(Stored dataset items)
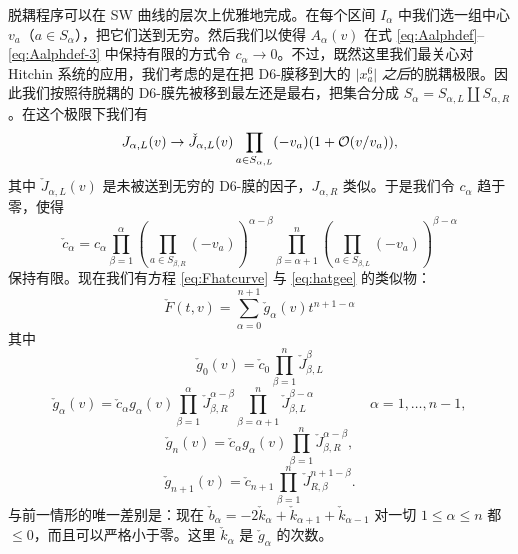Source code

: 脱耦程序可以在 SW 曲线的层次上优雅地完成。在每个区间 $I_\alpha$ 中我们选一组中心 $v_a$（$a\in S_\alpha$），把它们送到无穷。然后我们以使得 $A_\alpha(v)$ 在式 \eqref{eq:Aalphdef}–\eqref{eq:Aalphdef-3} 中保持有限的方式令 $c_\alpha \to 0$。不过，既然这里我们最关心对 Hitchin 系统的应用，我们考虑的是在把 D6-膜移到大的 $\vert x_a^6\vert$ \emph{之后}的脱耦极限。因此我们按照待脱耦的 D6-膜先被移到最左还是最右，把集合分成 $S_\alpha = S_{\alpha,L} \amalg S_{\alpha,R}$。在这个极限下我们有
\begin{equation}\label{eq:ch05-JLlimit}
J_{\alpha,L}(v) \to \check J_{\alpha,L}(v) \prod_{a\in S_{\alpha,L}} (-v_a) (1 +
\mathcal{O}(v/v_a)),
\end{equation}
其中 $\check J_{\alpha,L}(v)$ 是未被送到无穷的 D6-膜的因子，$J_{\alpha,R}$ 类似。于是我们令 $c_\alpha$ 趋于零，使得
\begin{equation}\label{eq:ch05-cctilde}
\check c_{\alpha} = c_\alpha \prod_{\beta=1}^\alpha \left( \prod_{a\in
S_{\beta,R}}(-v_a)\right)^{\alpha -\beta}\prod_{\beta=\alpha+1}^n \left( \prod_{a\in
S_{\beta,L}}(-v_a)\right)^{\beta -\alpha}
\end{equation}
保持有限。现在我们有方程 \eqref{eq:Fhatcurve} 与 \eqref{eq:hatgee} 的类似物：
\begin{equation}\label{eq:Fhatcurvechck}
\check F(t,v) = \sum_{\alpha=0}^{n+1} \check g_{\alpha}(v) t^{n+1-\alpha}
\end{equation}
其中
\begin{equation}\label{eq:hatgeechck}
\check g_0(v) = \check c_0 \prod_{\beta=1}^n \check J_{\beta,L}^\beta
\end{equation}
\begin{equation}\label{eq:hatgeechck-2}
\check g_{\alpha}(v) = \check c_{\alpha} g_{\alpha}(v) \prod_{\beta=1}^{\alpha} \check J_{
\beta,R}^{\alpha-\beta} \prod_{\beta=\alpha+1}^{n} \check
J_{\beta,L}^{\beta-\alpha}\qquad\qquad \alpha =1, \dots, n-1,
\end{equation}
\begin{equation}\label{eq:hatgeechck-3}
\check g_{n}(v) = \check c_{\alpha} g_{\alpha}(v) \prod_{\beta=1}^{n} \check J_{
\beta,R}^{\alpha-\beta},
\end{equation}
\begin{equation}\label{eq:hatgeechck-4}
\check g_{n+1}(v)  =  \check c_{n+1} \prod_{\beta=1}^{n} \check
J_{R,\beta}^{n+1-\beta}.
\end{equation}
与前一情形的唯一差别是：现在 $\check b_\alpha = -2\check k_\alpha + \check k_{\alpha + 1} + \check k_{\alpha -1}$ 对一切 $1\leq \alpha \leq n$ 都 $\leq 0$，而且可以严格小于零。这里 $\check k_\alpha$ 是 $\check g_{\alpha}$ 的次数。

◆ About this task
Could you find every line in the records above that has the string "hatgeechck" and copy it?

◆ Task answer
\begin{equation}\label{eq:hatgeechck}
\begin{equation}\label{eq:hatgeechck-2}
\begin{equation}\label{eq:hatgeechck-3}
\begin{equation}\label{eq:hatgeechck-4}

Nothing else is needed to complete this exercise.